Une histoire abominable qui touche les gens du monde entier

L'Holocauste a eu un impact profond sur le monde, qui, 77 ans plus tard, continue de se répercuter, touchant les gens du monde entier, façonnant leurs choix et leurs valeurs, selon l’ONU.

C’est ainsi que cette année, l’Organisation a invité cinq personnes d'âges, de sexes, d'ethnies et de régions différents, à partager la manière dont leur rencontre avec l'histoire de l'Holocauste les a façonnés.  

A l’instar de Borso Tall, une journaliste sénégalaise du bureau d’Afrique de l’Ouest du Washington Post, qui, en 2019 a reçu une bourse pour participer à un voyage d'études 'Histoire, mémoire et représentation' en Pologne et en Allemagne du Centre de l'Holocauste et du Génocide de Johannesburg, en Afrique du Sud. 

Dans une interview avec ONU Info, elle a expliqué que cette expérience lui avait permis de mieux comprendre le devoir de mémoire. « La visite en Pologne et en Allemagne sur l'Holocauste, m'a permis d’ouvrir cette porte et de ne jamais l’oublier », a-t-elle dit.

« J’ai beaucoup appris sur la littérature africaine, sur l’histoire de l’Afrique et sur l'importance, à l'époque, de l'oralité. Aujourd’hui, on voit nettement que l'oralité a perdu de son lustre avec la nouvelle génération », a expliqué Mme Tall, soulignant que la résilience et la force intérieure de la communauté juive « pour pouvoir laisser des traces, par l'écrit, par les vidéos, par les hologrammes » sont un exemple à suivre.

« Leurs écrits, leurs narrations vont permettre à cette génération de comprendre que les grands-parents ne sont pas partis en vain. Il y a un message qu'ils ont voulu laisser derrière, un message à perpétuer », a-t-elle continué. « Parce que l'histoire se répète malheureusement et il faudrait que ça n'arrive plus jamais, et pour que ça n'arrive plus justement, il faudrait que toutes les générations soient au courant et prêtes à porter le flambeau ».

« Devant cette absence d’oralité avec cette nouvelle génération, devant le fait que les jeunes ne lisent plus, il serait important de voir comment perpétuer l'histoire et inviter les jeunes à s'y intéresser », a ajouté Mme Tall. « J'aurais bien aimé que ma communauté africaine puisse faire la même chose avec nos ancêtres.
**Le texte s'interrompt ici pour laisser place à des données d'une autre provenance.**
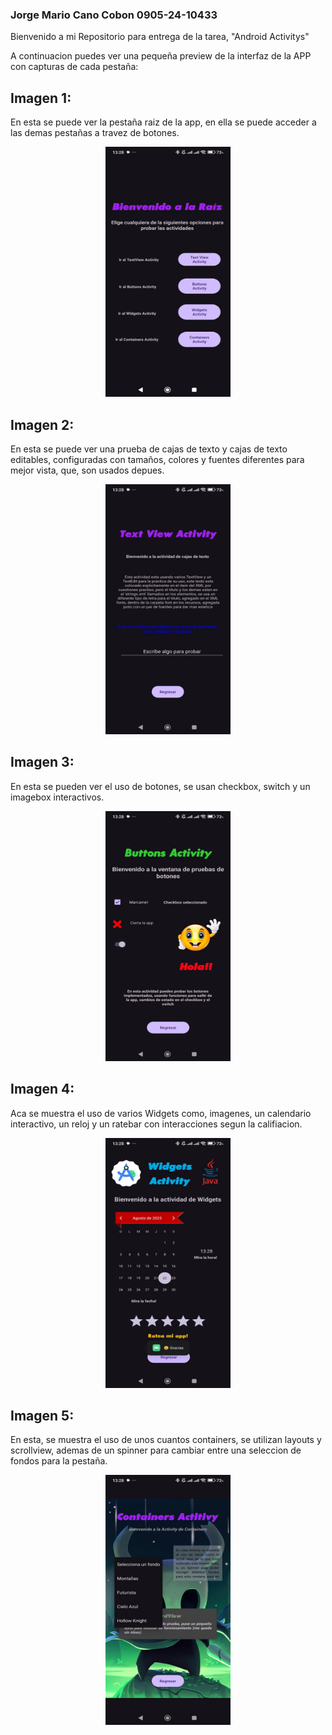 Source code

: ### Jorge Mario Cano Cobon                                     0905-24-10433

Bienvenido a mi Repositorio para entrega de la tarea, "Android Activitys"

A continuacion puedes ver una pequeña preview de la interfaz de la APP con capturas de cada pestaña:


## Imagen 1:
En esta se puede ver la pestaña raiz de la app, en ella se puede acceder a las demas pestañas a travez de botones.

<p align="center">
<img src="./Imagenesfuente/captura1.jpg" alt="Imagen 1" width="200" height="400"/>
</p>

## Imagen 2:
En esta se puede ver una prueba de cajas de texto y cajas de texto editables, configuradas con tamaños, colores y fuentes diferentes para mejor vista, que, son usados depues.

<p align="center">
<img src="./Imagenesfuente/captura2.jpg" alt="Imagen 2" width="200" height="400"/>
  </p>

## Imagen 3:
En esta se pueden ver el uso de botones, se usan checkbox, switch y un imagebox interactivos.

<p align="center">
<img src="./Imagenesfuente/captura3.jpg" alt="Imagen 3" width="200" height="400"/>
  </p>

## Imagen 4:
Aca se muestra el uso de varios Widgets como, imagenes, un calendario interactivo, un reloj y un ratebar con interacciones segun la califiacion.
  
<p align="center">
<img src="./Imagenesfuente/captura4.jpg" alt="Imagen 4" width="200" height="400"/>
  </p>

## Imagen 5:
En esta, se muestra el uso de unos cuantos containers, se utilizan layouts y scrollview, ademas de un spinner para cambiar entre una seleccion de fondos para la pestaña. 
<p align="center">
<img src="./Imagenesfuente/captura5.jpg" alt="Imagen 5" width="200" height="400"/>
  </p>

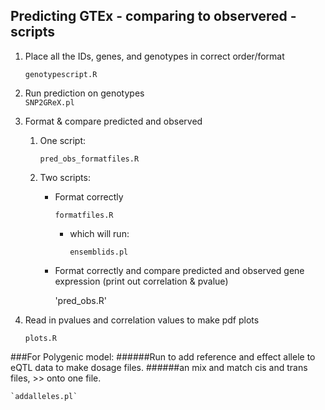 ## Predicting GTEx - comparing to observered - scripts
1. Place all the IDs, genes, and genotypes in correct order/format

    `genotypescript.R`

2. Run prediction on genotypes    
    `SNP2GReX.pl`

3. Format & compare predicted and observed
    1. One script:
    
        `pred_obs_formatfiles.R`

    2. Two scripts:
        * Format correctly 

            `formatfiles.R`

            * which will run:
            
                `ensemblids.pl`
 
        * Format correctly and compare predicted and observed gene expression (print out correlation & pvalue)

             'pred_obs.R'

3. Read in pvalues and correlation values to make pdf plots

    `plots.R`


    
###For Polygenic model:
######Run to add reference and effect allele to eQTL data to make dosage files.
######an mix and match cis and trans files, >> onto one file.

    `addalleles.pl`
    
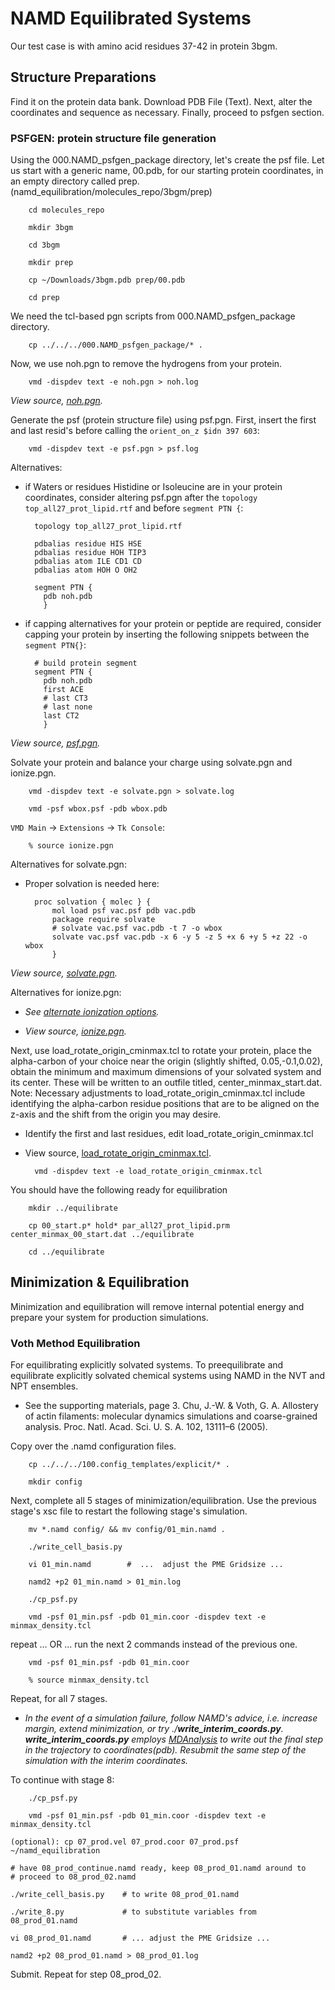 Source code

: # NAMD Equilibrated Systems
Our test case is with amino acid residues 37-42 in protein 3bgm.

## Structure Preparations
Find it on the protein data bank.
Download PDB File (Text).
Next, alter the coordinates and sequence as necessary.
Finally, proceed to psfgen section.

### PSFGEN: protein structure file generation
Using the 000.NAMD_psfgen_package directory, let's create the psf file.
Let us start with a generic name, 00.pdb, for our starting protein coordinates,
in an empty directory called prep. (namd_equilibration/molecules_repo/3bgm/prep)

        cd molecules_repo

        mkdir 3bgm

        cd 3bgm

        mkdir prep

        cp ~/Downloads/3bgm.pdb prep/00.pdb

        cd prep

We need the tcl-based pgn scripts from 000.NAMD_psfgen_package directory.

        cp ../../../000.NAMD_psfgen_package/* .

Now, we use noh.pgn to remove the hydrogens from your protein.

        vmd -dispdev text -e noh.pgn > noh.log

*View source, [noh.pgn](https://github.com/dmerz75/namd_equilibration/blob/master/000.NAMD_psfgen_package/noh.pgn).*

Generate the psf (protein structure file) using psf.pgn. First, insert the first and last resid's before calling the `orient_on_z $idn 397 603`:

        vmd -dispdev text -e psf.pgn > psf.log

Alternatives:
* if Waters or residues Histidine or Isoleucine are in your protein coordinates, consider altering psf.pgn after the `topology top_all27_prot_lipid.rtf` and before `segment PTN {`:

        topology top_all27_prot_lipid.rtf
        
        pdbalias residue HIS HSE
        pdbalias residue HOH TIP3
        pdbalias atom ILE CD1 CD
        pdbalias atom HOH O OH2

        segment PTN {
          pdb noh.pdb
          }

* if capping alternatives for your protein or peptide are required, consider capping your protein by inserting the following snippets between the `segment PTN{}`:

        # build protein segment
        segment PTN {
          pdb noh.pdb
          first ACE
          # last CT3
          # last none
          last CT2
          }

*View source, [psf.pgn](https://github.com/dmerz75/namd_equilibration/blob/master/000.NAMD_psfgen_package/psf.pgn).*

Solvate your protein and balance your charge using solvate.pgn and ionize.pgn.

        vmd -dispdev text -e solvate.pgn > solvate.log 

        vmd -psf wbox.psf -pdb wbox.pdb
         
`VMD Main` -> `Extensions` -> `Tk Console`:
	
        % source ionize.pgn

Alternatives for solvate.pgn:
* Proper solvation is needed here:

        proc solvation { molec } {
            mol load psf vac.psf pdb vac.pdb
            package require solvate
            # solvate vac.psf vac.pdb -t 7 -o wbox
            solvate vac.psf vac.pdb -x 6 -y 5 -z 5 +x 6 +y 5 +z 22 -o wbox
            }

*View source, [solvate.pgn](https://github.com/dmerz75/namd_equilibration/blob/master/000.NAMD_psfgen_package/solvate.pgn).*

Alternatives for ionize.pgn:
* *See [alternate ionization options](www.ks.uiuc.edu/Research/vmd/plugins/autoionize).*

* *View source, [ionize.pgn](https://github.com/dmerz75/namd_equilibration/blob/master/000.NAMD_psfgen_package/ionize.pgn).*


Next, use load_rotate_origin_cminmax.tcl to rotate your protein, place the alpha-carbon
of your choice near the origin (slightly shifted, 0.05,-0.1,0.02), obtain the minimum and
maximum dimensions of your solvated system and its center. These will be written to an outfile
titled, center_minmax_start.dat.
Note: Necessary adjustments to load_rotate_origin_cminmax.tcl include identifying the
alpha-carbon residue positions that are to be aligned on the z-axis and the shift from the
origin you may desire.

* Identify the first and last residues, edit load_rotate_origin_cminmax.tcl

* View source, [load_rotate_origin_cminmax.tcl](https://github.com/dmerz75/namd_equilibration/blob/master/000.NAMD_psfgen_package/load_rotate_origin_cminmax.tcl).

        vmd -dispdev text -e load_rotate_origin_cminmax.tcl

You should have the following ready for equilibration

        mkdir ../equilibrate

        cp 00_start.p* hold* par_all27_prot_lipid.prm center_minmax_00_start.dat ../equilibrate

        cd ../equilibrate

## Minimization & Equilibration
Minimization and equilibration will remove internal potential energy and
prepare your system for production simulations.

### Voth Method Equilibration 
For equilibrating explicitly solvated systems.
To preequilibrate and equilibrate explicitly solvated chemical systems
using NAMD in the NVT and NPT ensembles.

* See the supporting materials, page 3. Chu, J.-W. & Voth, G. A. Allostery of actin filaments: molecular dynamics simulations and coarse-grained analysis. Proc. Natl. Acad. Sci. U. S. A. 102, 13111–6 (2005).

Copy over the .namd configuration files.

        cp ../../../100.config_templates/explicit/* .        

        mkdir config

Next, complete all 5 stages of minimization/equilibration. Use the previous stage's xsc file to restart the following stage's simulation.

        mv *.namd config/ && mv config/01_min.namd .

        ./write_cell_basis.py

        vi 01_min.namd        #  ...  adjust the PME Gridsize ...

        namd2 +p2 01_min.namd > 01_min.log

        ./cp_psf.py

        vmd -psf 01_min.psf -pdb 01_min.coor -dispdev text -e minmax_density.tcl

repeat ... OR ... run the next 2 commands instead of the previous one.

        vmd -psf 01_min.psf -pdb 01_min.coor

        % source minmax_density.tcl

Repeat, for all 7 stages.

* *In the event of a simulation failure, follow NAMD's advice, i.e. increase margin, extend minimization, or try ./__write_interim_coords.py__.  __write_interim_coords.py__ employs [MDAnalysis](http://code.google.com/p/mdanalysis) to write out the final step in the trajectory to coordinates(pdb). Resubmit the same step of the simulation with the interim coordinates.*


To continue with stage 8:


        ./cp_psf.py

        vmd -psf 01_min.psf -pdb 01_min.coor -dispdev text -e minmax_density.tcl
	
	(optional): cp 07_prod.vel 07_prod.coor 07_prod.psf ~/namd_equilibration

	# have 08_prod_continue.namd ready, keep 08_prod_01.namd around to
    # proceed to 08_prod_02.namd

	./write_cell_basis.py    # to write 08_prod_01.namd

	./write_8.py             # to substitute variables from 08_prod_01.namd

	vi 08_prod_01.namd       # ... adjust the PME Gridsize ...

    namd2 +p2 08_prod_01.namd > 08_prod_01.log

Submit. Repeat for step 08_prod_02.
Voilà, c'est le devoir de mémoire ».

Combattre les forces de division

A l’occasion de la Journée de commémoration, la Haute-Commissaire des Nations Unies aux droits de l’homme, Michelle Bachelet, a elle aussi condamné le « crime d'une inhumanité choquante » que constitue l'Holocauste.

Elle a signalé que le racisme et la xénophobie sont en forte hausse aujourd'hui, citant des attaques violentes contre des sites juifs et des incidents antisémites signalés dans de nombreux pays et les théories de conspiration antisémites qui ont attribué aux Juifs la responsabilité de la pandémie de Covid-19.  
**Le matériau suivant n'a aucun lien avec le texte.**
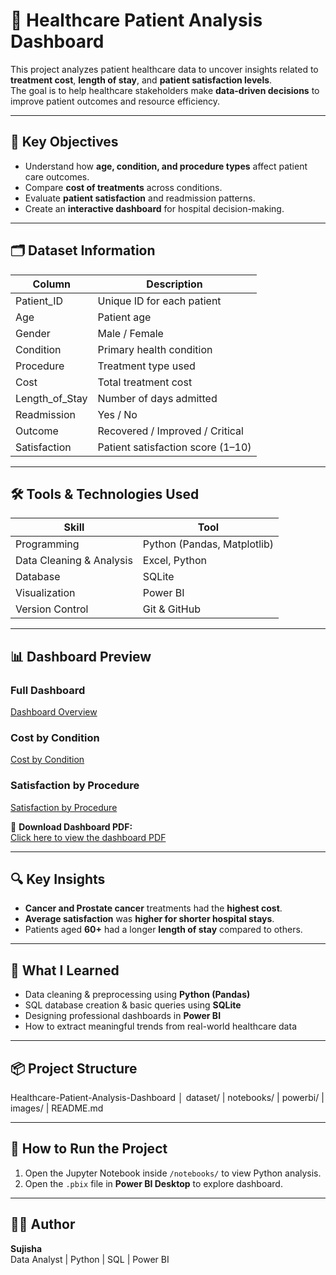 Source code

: # 🏥 Healthcare Patient Analysis Dashboard

This project analyzes patient healthcare data to uncover insights related to **treatment cost**, **length of stay**, and **patient satisfaction levels**.  
The goal is to help healthcare stakeholders make **data-driven decisions** to improve patient outcomes and resource efficiency.

---

## 📌 Key Objectives
- Understand how **age, condition, and procedure types** affect patient care outcomes.
- Compare **cost of treatments** across conditions.
- Evaluate **patient satisfaction** and readmission patterns.
- Create an **interactive dashboard** for hospital decision-making.

---

## 🗂️ Dataset Information
| Column | Description |
|--------|-------------|
| Patient_ID | Unique ID for each patient |
| Age | Patient age |
| Gender | Male / Female |
| Condition | Primary health condition |
| Procedure | Treatment type used |
| Cost | Total treatment cost |
| Length_of_Stay | Number of days admitted |
| Readmission | Yes / No |
| Outcome | Recovered / Improved / Critical |
| Satisfaction | Patient satisfaction score (1–10) |

---

## 🛠️ Tools & Technologies Used
| Skill | Tool |
|------|------|
| Programming | Python (Pandas, Matplotlib) |
| Data Cleaning & Analysis | Excel, Python |
| Database | SQLite |
| Visualization | Power BI |
| Version Control | Git & GitHub |

---

## 📊 Dashboard Preview


### **Full Dashboard**
[Dashboard Overview](images/dashboard_overview.png)

### **Cost by Condition**
[Cost by Condition](images/cost_by_condition.png)

### **Satisfaction by Procedure**
[Satisfaction by Procedure](images/satisfaction_by_procedure.png)


📄 **Download Dashboard PDF:**  
[Click here to view the dashboard PDF](Healthcare_Patient_Analysis_Dashboard.pdf)

---

## 🔍 Key Insights
- **Cancer and Prostate cancer** treatments had the **highest cost**.
- **Average satisfaction** was **higher for shorter hospital stays**.
- Patients aged **60+** had a longer **length of stay** compared to others.

---

## 🧠 What I Learned
- Data cleaning & preprocessing using **Python (Pandas)**
- SQL database creation & basic queries using **SQLite**
- Designing professional dashboards in **Power BI**
- How to extract meaningful trends from real-world healthcare data

---

## 📦 Project Structure
Healthcare-Patient-Analysis-Dashboard
│ dataset/ | notebooks/ | powerbi/ | images/ | README.md


---

## 📌 How to Run the Project
1. Open the Jupyter Notebook inside `/notebooks/` to view Python analysis.
2. Open the `.pbix` file in **Power BI Desktop** to explore dashboard.

---

## 👩‍💻 Author
**Sujisha**  
Data Analyst | Python | SQL | Power BI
« De nombreuses personnalités publiques ont minimisé, déformé et instrumentalisé l'Holocauste dans des déclarations attaquant les mesures de santé publique. Comme dans les années 1930, les mensonges, la haine, la désignation de boucs émissaires et la déshumanisation sont en hausse et menacent gravement notre tissu social aujourd'hui », a alerté Mme Bachelet. 

« Nous devons faire reculer la haine. Nous devons défendre la vérité - y compris la vérité fondamentale de notre égalité humaine et de nos droits universels en tant qu'êtres humains », a-t-elle exhorté. « Nous devons nous attaquer aux mensonges et à l'incitation à la haine, y compris en ligne, et tant les gouvernements que les plateformes de médias sociaux ont une responsabilité particulière à cet égard ». 

La Haute-Commissaire a affirmé que « dans l'intérêt des générations passées, présentes et futures, nous ne devons jamais permettre à l'humanité d'oublier ces crimes effroyables ». 

Elle a souhaité que la commémoration de cette année encourage les actions visant à contester et à combattre les forces de la division.

« Nos actions en mémoire des victimes des pires crimes de l'humanité portent en elles les germes de la guérison et de l'unité - la prise de conscience que nous sommes une seule humanité, égale en dignité et en droits », a conclu la Haute-Commissaire aux droits de l’homme de l’ONU.